Ieder huisje mag dan wel zijn kruisje hebben, maar het ene kruis is heel wat groter, zwaarder en bedreigender dan het andere. Er zijn zelfs huisjes die instorten als gevolg van die enorme last.
‘Die vrouw is zich tot voor kort slechts van één kant van het leven bewust geweest’, praat ik verder tegen mijn collega. ‘De zonkant waar geen duisternis is, geen falen, geen verlies, geen pijn, geen dood. Voor de andere kant heeft ze geen oog gehad. Terwijl ze, gezien haar leeftijd, twee oorlogen moet hebben meegemaakt. En het journaal zal haar huiskamer toch ook wel hebben bereikt.’
‘Ze is uit het paradijs gevallen’, stelt mijn collega.
‘Over engelen heb ik wel eens horen zeggen dat zij jaloers zijn op de mens die ontwikkeling doormaakt. Wel, deze dame is, haar leeftijd ten spijt, nooit tot wijsheid gerijpt. Haar gevoelens van verbondenheid reiken niet verder dan haar familie.’
Als ik de vrouw weer bezoek, zegt ze dat ze in geen geval naar een verpleeghuis wil. ‘U kunt toch wel regelen dat ik hier kan blijven totdat ik voldoende ben opgeknapt?’
Ik leg haar uit dat het ziekenhuis bedoeld is voor mensen die medisch specialistische zorg nodig hebben en dat de zorgverzekeraar alleen nog de kosten van een verpleeghuisbed vergoedt als er geen ziekenhuisindicatie meer is.
‘Schandalig! Voor het eerst van mijn leven maak ik gebruik van de voorzieningen! Heb ik daar mijn hele leven premie voor betaald?’
Mens wees blij dat je nu pas aanspraak hoeft te maken, kan ik wel uitschreeuwen. Maar ik zeg: ‘Wie heeft u ooit een rozentuin beloofd?’
Verbaasd kijkt ze me aan. ‘Ik heb het over onrecht en u begint over rozen?!’
Ik slik een paar keer. En zeg dan: ‘Mevrouw, voordat ik naar u toekwam heb ik iemand bezocht van begin twintig die stervende is. Wat is onrecht?’

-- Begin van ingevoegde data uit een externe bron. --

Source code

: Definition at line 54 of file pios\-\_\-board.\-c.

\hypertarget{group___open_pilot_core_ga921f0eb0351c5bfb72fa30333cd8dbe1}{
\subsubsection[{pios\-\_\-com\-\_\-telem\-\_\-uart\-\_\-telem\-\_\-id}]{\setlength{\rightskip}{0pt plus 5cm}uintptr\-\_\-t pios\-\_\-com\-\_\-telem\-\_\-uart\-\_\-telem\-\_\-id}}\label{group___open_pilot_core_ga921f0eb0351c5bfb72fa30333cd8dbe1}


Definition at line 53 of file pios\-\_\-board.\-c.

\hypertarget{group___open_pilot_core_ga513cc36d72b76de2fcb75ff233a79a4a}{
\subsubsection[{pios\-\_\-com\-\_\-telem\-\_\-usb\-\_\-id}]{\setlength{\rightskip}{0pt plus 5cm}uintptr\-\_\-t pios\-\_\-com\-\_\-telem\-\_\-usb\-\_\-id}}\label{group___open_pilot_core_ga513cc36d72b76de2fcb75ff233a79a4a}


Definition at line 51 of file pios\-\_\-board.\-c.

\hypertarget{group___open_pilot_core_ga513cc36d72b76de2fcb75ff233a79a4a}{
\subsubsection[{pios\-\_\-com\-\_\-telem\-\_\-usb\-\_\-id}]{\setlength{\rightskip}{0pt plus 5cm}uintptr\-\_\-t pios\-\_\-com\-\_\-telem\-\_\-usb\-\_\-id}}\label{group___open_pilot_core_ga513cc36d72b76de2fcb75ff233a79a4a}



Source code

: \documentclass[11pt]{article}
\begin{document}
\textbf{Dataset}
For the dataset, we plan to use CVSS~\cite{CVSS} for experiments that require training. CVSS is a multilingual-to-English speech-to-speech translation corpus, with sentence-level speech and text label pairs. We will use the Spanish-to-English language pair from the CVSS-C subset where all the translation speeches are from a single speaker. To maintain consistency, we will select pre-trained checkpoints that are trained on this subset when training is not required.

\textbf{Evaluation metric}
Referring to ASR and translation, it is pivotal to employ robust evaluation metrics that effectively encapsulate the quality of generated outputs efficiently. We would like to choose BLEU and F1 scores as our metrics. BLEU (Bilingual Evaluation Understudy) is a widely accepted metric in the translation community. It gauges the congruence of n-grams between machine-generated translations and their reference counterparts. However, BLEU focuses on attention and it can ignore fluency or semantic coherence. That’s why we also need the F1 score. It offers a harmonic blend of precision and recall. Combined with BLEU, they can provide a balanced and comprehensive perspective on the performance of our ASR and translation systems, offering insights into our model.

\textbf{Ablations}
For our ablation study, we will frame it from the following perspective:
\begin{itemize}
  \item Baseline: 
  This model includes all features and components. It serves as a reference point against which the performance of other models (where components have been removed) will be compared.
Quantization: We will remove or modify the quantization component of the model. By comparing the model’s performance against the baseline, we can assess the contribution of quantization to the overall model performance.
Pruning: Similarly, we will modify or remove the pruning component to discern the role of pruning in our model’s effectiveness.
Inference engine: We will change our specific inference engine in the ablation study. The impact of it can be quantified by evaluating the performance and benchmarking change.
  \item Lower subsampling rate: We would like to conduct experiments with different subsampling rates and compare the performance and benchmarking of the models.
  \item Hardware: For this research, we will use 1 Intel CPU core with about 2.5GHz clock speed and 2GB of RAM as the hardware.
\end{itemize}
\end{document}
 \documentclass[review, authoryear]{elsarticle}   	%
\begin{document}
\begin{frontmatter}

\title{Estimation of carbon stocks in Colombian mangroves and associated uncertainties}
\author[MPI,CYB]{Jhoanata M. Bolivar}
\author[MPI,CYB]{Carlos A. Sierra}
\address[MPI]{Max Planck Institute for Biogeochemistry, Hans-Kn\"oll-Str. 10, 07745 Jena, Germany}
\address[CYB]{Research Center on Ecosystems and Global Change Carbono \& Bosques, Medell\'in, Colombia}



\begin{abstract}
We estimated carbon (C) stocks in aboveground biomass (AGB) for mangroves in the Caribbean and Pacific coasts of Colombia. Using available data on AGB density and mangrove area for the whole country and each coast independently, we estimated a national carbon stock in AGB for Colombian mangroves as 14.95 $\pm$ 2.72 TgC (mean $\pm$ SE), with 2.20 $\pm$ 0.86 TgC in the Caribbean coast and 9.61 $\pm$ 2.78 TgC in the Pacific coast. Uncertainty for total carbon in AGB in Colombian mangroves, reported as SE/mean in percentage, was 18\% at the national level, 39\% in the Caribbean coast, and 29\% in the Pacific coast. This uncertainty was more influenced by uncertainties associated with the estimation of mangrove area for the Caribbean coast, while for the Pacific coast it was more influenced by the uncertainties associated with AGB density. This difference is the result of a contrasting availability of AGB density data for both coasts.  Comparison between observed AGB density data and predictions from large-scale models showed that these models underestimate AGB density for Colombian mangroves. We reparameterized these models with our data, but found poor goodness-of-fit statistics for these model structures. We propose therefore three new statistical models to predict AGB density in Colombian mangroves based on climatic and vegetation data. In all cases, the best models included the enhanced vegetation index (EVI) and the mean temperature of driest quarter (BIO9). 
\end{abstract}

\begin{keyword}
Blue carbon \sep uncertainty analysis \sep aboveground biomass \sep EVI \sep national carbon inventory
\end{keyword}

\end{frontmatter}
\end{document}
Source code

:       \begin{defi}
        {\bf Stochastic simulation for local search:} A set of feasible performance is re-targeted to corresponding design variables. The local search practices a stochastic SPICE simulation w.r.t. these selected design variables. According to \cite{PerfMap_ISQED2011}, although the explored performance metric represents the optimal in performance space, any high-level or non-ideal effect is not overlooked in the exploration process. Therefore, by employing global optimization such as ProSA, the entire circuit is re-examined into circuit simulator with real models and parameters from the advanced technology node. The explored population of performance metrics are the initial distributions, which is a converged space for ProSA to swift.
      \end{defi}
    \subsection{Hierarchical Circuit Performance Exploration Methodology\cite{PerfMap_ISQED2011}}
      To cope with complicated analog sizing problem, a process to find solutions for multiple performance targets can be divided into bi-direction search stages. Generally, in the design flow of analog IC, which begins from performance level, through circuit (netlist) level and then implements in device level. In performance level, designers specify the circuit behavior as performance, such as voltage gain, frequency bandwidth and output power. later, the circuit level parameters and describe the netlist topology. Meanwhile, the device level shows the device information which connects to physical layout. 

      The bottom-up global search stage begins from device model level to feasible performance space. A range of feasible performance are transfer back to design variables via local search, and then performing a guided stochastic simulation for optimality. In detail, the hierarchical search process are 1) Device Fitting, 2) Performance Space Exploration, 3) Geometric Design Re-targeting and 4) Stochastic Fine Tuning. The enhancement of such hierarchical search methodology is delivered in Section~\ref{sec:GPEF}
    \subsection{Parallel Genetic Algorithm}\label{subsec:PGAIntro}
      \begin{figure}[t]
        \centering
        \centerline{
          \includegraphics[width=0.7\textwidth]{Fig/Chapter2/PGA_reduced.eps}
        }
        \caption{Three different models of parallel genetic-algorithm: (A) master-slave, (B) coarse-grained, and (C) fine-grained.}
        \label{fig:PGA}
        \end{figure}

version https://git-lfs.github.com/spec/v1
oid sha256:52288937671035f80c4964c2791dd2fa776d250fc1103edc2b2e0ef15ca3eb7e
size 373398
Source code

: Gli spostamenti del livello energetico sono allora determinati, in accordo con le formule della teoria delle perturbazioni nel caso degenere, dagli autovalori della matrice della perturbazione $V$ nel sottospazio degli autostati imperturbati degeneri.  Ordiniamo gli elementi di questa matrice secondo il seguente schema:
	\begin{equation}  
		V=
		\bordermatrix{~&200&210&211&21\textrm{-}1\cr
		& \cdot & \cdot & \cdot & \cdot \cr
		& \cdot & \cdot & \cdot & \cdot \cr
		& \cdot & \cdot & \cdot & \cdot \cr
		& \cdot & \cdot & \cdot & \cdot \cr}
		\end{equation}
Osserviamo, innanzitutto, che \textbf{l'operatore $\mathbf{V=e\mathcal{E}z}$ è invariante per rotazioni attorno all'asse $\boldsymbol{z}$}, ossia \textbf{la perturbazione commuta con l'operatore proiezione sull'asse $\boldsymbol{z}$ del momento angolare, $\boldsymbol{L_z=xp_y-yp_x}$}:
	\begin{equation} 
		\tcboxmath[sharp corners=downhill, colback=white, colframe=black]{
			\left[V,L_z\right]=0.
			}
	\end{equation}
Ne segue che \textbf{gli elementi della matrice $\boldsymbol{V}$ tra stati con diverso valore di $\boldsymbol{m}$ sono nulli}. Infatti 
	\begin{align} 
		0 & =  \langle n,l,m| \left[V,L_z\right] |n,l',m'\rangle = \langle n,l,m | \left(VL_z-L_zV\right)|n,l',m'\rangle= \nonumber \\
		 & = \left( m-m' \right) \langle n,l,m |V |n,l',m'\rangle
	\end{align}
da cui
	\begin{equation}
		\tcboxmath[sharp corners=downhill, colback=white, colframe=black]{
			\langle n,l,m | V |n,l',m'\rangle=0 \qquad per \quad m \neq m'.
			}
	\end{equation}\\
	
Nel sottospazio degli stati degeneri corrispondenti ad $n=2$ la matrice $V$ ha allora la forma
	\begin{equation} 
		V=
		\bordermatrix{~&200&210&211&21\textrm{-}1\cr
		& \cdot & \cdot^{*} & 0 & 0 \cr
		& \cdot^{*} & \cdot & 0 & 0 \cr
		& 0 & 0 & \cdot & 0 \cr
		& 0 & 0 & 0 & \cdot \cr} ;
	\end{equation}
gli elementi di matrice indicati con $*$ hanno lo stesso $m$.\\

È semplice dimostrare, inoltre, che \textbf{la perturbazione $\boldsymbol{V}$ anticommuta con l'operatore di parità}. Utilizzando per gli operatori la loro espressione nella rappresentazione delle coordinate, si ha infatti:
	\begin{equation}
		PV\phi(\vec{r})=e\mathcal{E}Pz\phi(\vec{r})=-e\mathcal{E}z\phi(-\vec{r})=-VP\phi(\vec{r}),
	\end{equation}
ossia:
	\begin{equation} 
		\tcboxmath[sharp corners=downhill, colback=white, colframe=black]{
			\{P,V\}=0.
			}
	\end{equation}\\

Als blikken kunnen doden zou ik dit alles nu niet meer kunnen schrijven. Hoofdschuddend verzucht ze: ‘Ik hoor het al, u wilt mij niet helpen.’
‘Als u van mij verwacht dat ik regel dat u in het ziekenhuis kunt blijven totdat u voldoende hersteld bent om verantwoord terug te kunnen keren naar uw thuissituatie, verwacht u van mij iets dat ik niet kan waarmaken en kan ik u inderdaad niet helpen.’ Mijn stem klinkt afgemeten, ik hoor het zelf.
‘Mooi is dat’, reageert ze. Het cynisme in haar stem blijft me evenmin onopgemerkt.
Ik bedwing me om haar er niet heel fijntjes op te wijzen dat een mens vooral teleurgesteld raakt door zijn eigen verwachtingen. In plaats daarvan zeg ik: ‘Wellicht kunt u met hulp naar huis. Hulp van de thuiszorg, fysiotherapie aan huis, warme maaltijden van tafeltje dekje en zo nu en dan een helpende hand van uw kinderen.’
‘Mijn kinderen werken.’
‘Toch geen 24 uur per dag? Ik begreep eerder van u dat u het allemaal reuze goed met elkaar kunt vinden. Ze komen u vast graag tegemoet’, zeg ik laconiek. In één adem stel ik voor samen met haar man en kinderen om de tafel te gaan.
Aanvankelijk weigert ze maar uiteindelijk stemt ze toch in.
Drie dagen later gaat ze met ontslag naar huis. Voorzien van de nodige hulp.